VISTAS: An awareness of a range of time, events, or subjects. A broad Mental View.
February 21

hope chest with choo choo sitting on top
Mouse drawn by B. J. Carper
Choo Choo from a Tutorial at
Vanilla Fields

2006

when in sleep the journey takes you to that place of tranquil peace you never want to open your eyes but yet the day intrudes and you must and away everything is taken, never to be seen again in the vision of the dreams. Love seems to be as elusive.

2005

When the door of happiness closes, another opens; but often times we look so long at the closed door that we don't see the one, which has been opened for us.

2004

I should move from this computer
I should learn what life is outside this box
I should try harder at finding my happiness
I should do more
but yet I find I have no will nor desire to do so.
is it fear, or is it more, is it that I cannot forget
the beauty and the pureness of a love that I once held
a love I hold still in my heart for the one who knows I do.

2003

I went with the girls as an escape from the prison of my home, I did not feel that i belonged, too old and too tired. I listened to them laugh and joke but yet I sat on the outside. I feel like the square peg that doesn't fit in the round hole.

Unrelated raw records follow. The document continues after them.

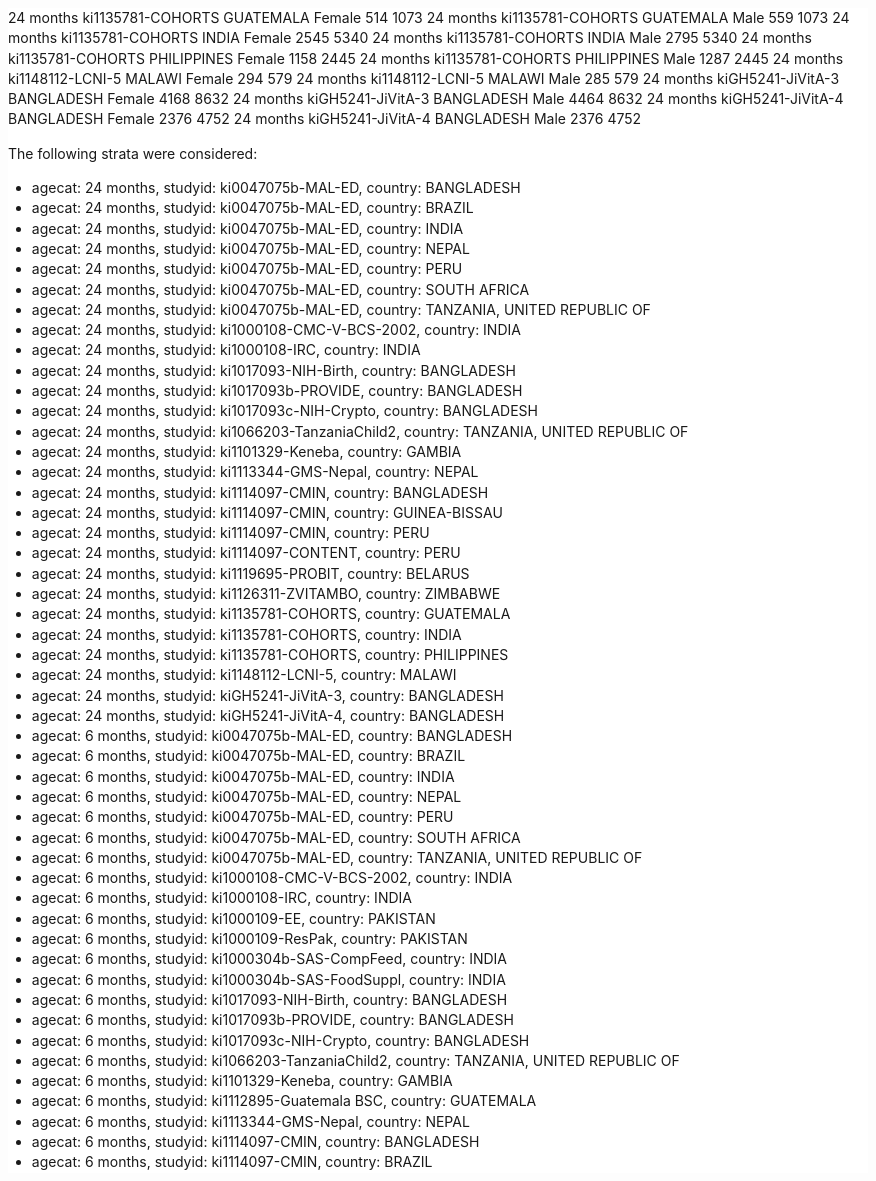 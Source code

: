 24 months   ki1135781-COHORTS          GUATEMALA                      Female       514    1073
24 months   ki1135781-COHORTS          GUATEMALA                      Male         559    1073
24 months   ki1135781-COHORTS          INDIA                          Female      2545    5340
24 months   ki1135781-COHORTS          INDIA                          Male        2795    5340
24 months   ki1135781-COHORTS          PHILIPPINES                    Female      1158    2445
24 months   ki1135781-COHORTS          PHILIPPINES                    Male        1287    2445
24 months   ki1148112-LCNI-5           MALAWI                         Female       294     579
24 months   ki1148112-LCNI-5           MALAWI                         Male         285     579
24 months   kiGH5241-JiVitA-3          BANGLADESH                     Female      4168    8632
24 months   kiGH5241-JiVitA-3          BANGLADESH                     Male        4464    8632
24 months   kiGH5241-JiVitA-4          BANGLADESH                     Female      2376    4752
24 months   kiGH5241-JiVitA-4          BANGLADESH                     Male        2376    4752


The following strata were considered:

* agecat: 24 months, studyid: ki0047075b-MAL-ED, country: BANGLADESH
* agecat: 24 months, studyid: ki0047075b-MAL-ED, country: BRAZIL
* agecat: 24 months, studyid: ki0047075b-MAL-ED, country: INDIA
* agecat: 24 months, studyid: ki0047075b-MAL-ED, country: NEPAL
* agecat: 24 months, studyid: ki0047075b-MAL-ED, country: PERU
* agecat: 24 months, studyid: ki0047075b-MAL-ED, country: SOUTH AFRICA
* agecat: 24 months, studyid: ki0047075b-MAL-ED, country: TANZANIA, UNITED REPUBLIC OF
* agecat: 24 months, studyid: ki1000108-CMC-V-BCS-2002, country: INDIA
* agecat: 24 months, studyid: ki1000108-IRC, country: INDIA
* agecat: 24 months, studyid: ki1017093-NIH-Birth, country: BANGLADESH
* agecat: 24 months, studyid: ki1017093b-PROVIDE, country: BANGLADESH
* agecat: 24 months, studyid: ki1017093c-NIH-Crypto, country: BANGLADESH
* agecat: 24 months, studyid: ki1066203-TanzaniaChild2, country: TANZANIA, UNITED REPUBLIC OF
* agecat: 24 months, studyid: ki1101329-Keneba, country: GAMBIA
* agecat: 24 months, studyid: ki1113344-GMS-Nepal, country: NEPAL
* agecat: 24 months, studyid: ki1114097-CMIN, country: BANGLADESH
* agecat: 24 months, studyid: ki1114097-CMIN, country: GUINEA-BISSAU
* agecat: 24 months, studyid: ki1114097-CMIN, country: PERU
* agecat: 24 months, studyid: ki1114097-CONTENT, country: PERU
* agecat: 24 months, studyid: ki1119695-PROBIT, country: BELARUS
* agecat: 24 months, studyid: ki1126311-ZVITAMBO, country: ZIMBABWE
* agecat: 24 months, studyid: ki1135781-COHORTS, country: GUATEMALA
* agecat: 24 months, studyid: ki1135781-COHORTS, country: INDIA
* agecat: 24 months, studyid: ki1135781-COHORTS, country: PHILIPPINES
* agecat: 24 months, studyid: ki1148112-LCNI-5, country: MALAWI
* agecat: 24 months, studyid: kiGH5241-JiVitA-3, country: BANGLADESH
* agecat: 24 months, studyid: kiGH5241-JiVitA-4, country: BANGLADESH
* agecat: 6 months, studyid: ki0047075b-MAL-ED, country: BANGLADESH
* agecat: 6 months, studyid: ki0047075b-MAL-ED, country: BRAZIL
* agecat: 6 months, studyid: ki0047075b-MAL-ED, country: INDIA
* agecat: 6 months, studyid: ki0047075b-MAL-ED, country: NEPAL
* agecat: 6 months, studyid: ki0047075b-MAL-ED, country: PERU
* agecat: 6 months, studyid: ki0047075b-MAL-ED, country: SOUTH AFRICA
* agecat: 6 months, studyid: ki0047075b-MAL-ED, country: TANZANIA, UNITED REPUBLIC OF
* agecat: 6 months, studyid: ki1000108-CMC-V-BCS-2002, country: INDIA
* agecat: 6 months, studyid: ki1000108-IRC, country: INDIA
* agecat: 6 months, studyid: ki1000109-EE, country: PAKISTAN
* agecat: 6 months, studyid: ki1000109-ResPak, country: PAKISTAN
* agecat: 6 months, studyid: ki1000304b-SAS-CompFeed, country: INDIA
* agecat: 6 months, studyid: ki1000304b-SAS-FoodSuppl, country: INDIA
* agecat: 6 months, studyid: ki1017093-NIH-Birth, country: BANGLADESH
* agecat: 6 months, studyid: ki1017093b-PROVIDE, country: BANGLADESH
* agecat: 6 months, studyid: ki1017093c-NIH-Crypto, country: BANGLADESH
* agecat: 6 months, studyid: ki1066203-TanzaniaChild2, country: TANZANIA, UNITED REPUBLIC OF
* agecat: 6 months, studyid: ki1101329-Keneba, country: GAMBIA
* agecat: 6 months, studyid: ki1112895-Guatemala BSC, country: GUATEMALA
* agecat: 6 months, studyid: ki1113344-GMS-Nepal, country: NEPAL
* agecat: 6 months, studyid: ki1114097-CMIN, country: BANGLADESH
* agecat: 6 months, studyid: ki1114097-CMIN, country: BRAZIL
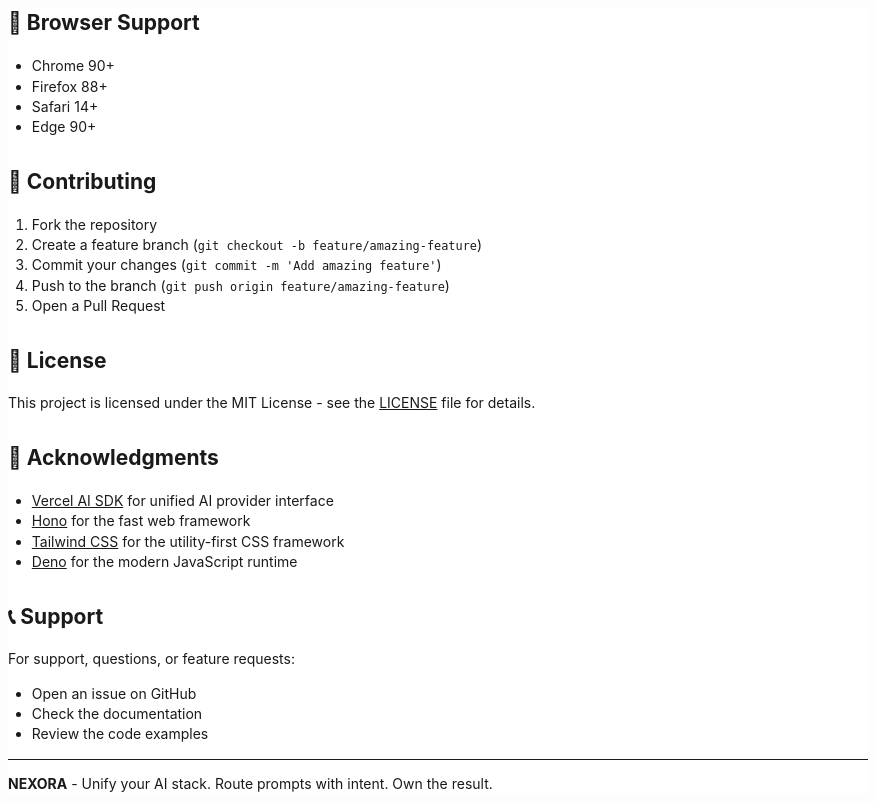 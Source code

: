 ## 📱 Browser Support

- Chrome 90+
- Firefox 88+
- Safari 14+
- Edge 90+

## 🤝 Contributing

1. Fork the repository
2. Create a feature branch (`git checkout -b feature/amazing-feature`)
3. Commit your changes (`git commit -m 'Add amazing feature'`)
4. Push to the branch (`git push origin feature/amazing-feature`)
5. Open a Pull Request

## 📄 License

This project is licensed under the MIT License - see the [LICENSE](LICENSE) file for details.

## 🙏 Acknowledgments

- [Vercel AI SDK](https://sdk.vercel.ai/) for unified AI provider interface
- [Hono](https://hono.dev/) for the fast web framework
- [Tailwind CSS](https://tailwindcss.com/) for the utility-first CSS framework
- [Deno](https://deno.land/) for the modern JavaScript runtime

## 📞 Support

For support, questions, or feature requests:
- Open an issue on GitHub
- Check the documentation
- Review the code examples

---

**NEXORA** - Unify your AI stack. Route prompts with intent. Own the result.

things I learned however, that if they wouldn't have turned their back on me I would be a grandma. That even the sinner can play the preacher, and preach righteousness without a consciousness of their lifestyle or actions.

2002

I find that I watch my words these day, more so than ever, but it is it fear that prevents me from expressing freely what I really am feeling, or is it what I tell myself, a way of not hurting anyone, who may take my words wrongly and then judge me as the enemy or rival when that is not what I wish to be.

I have such longing in me, but no one sees this, no one knows how I long to be loved by someone special, not just anyone, but someone who can understand me as I am, and won't try to change that part of me, nor judge it.

I know to find love, one must look, but I fear I have no knowledge of looking, I have been so isolated, so locked away that venturing forward terrifies me to my very core. but which is worse I ask myself, the fear of what is out there or the fear of always being here with only me?

2001

In war there is no substitute for victory. - General Douglas MacArthur

2000

I feel as though I have died, I try to move forward but I am so lost I don't know how, for so many years I did as he chose, never acting on my own, not because I had to but because I wanted to. Why don't he understand, why didn't he understand how much I loved him, how much he was my life, did I fail that miserably in showing it, am I not capable of making someone understand how my hurt aches to be a part of theirs. or was it him?

1999

Spun
The web lays in wait
Who shall fall victim first
The queen or her drones

Shall they put up a bitter battle
failing to give up in defeat
all the time knowing they have been beat

Revenge can be so sweet

1998

Little Angels
growing up, breaking first their daddy's heart

Little Angels
growing up, breaking then some young man's heart

Little Angels
growing up.

1997

Never knock on Death's door: ring the bell and run away! Death really hates that!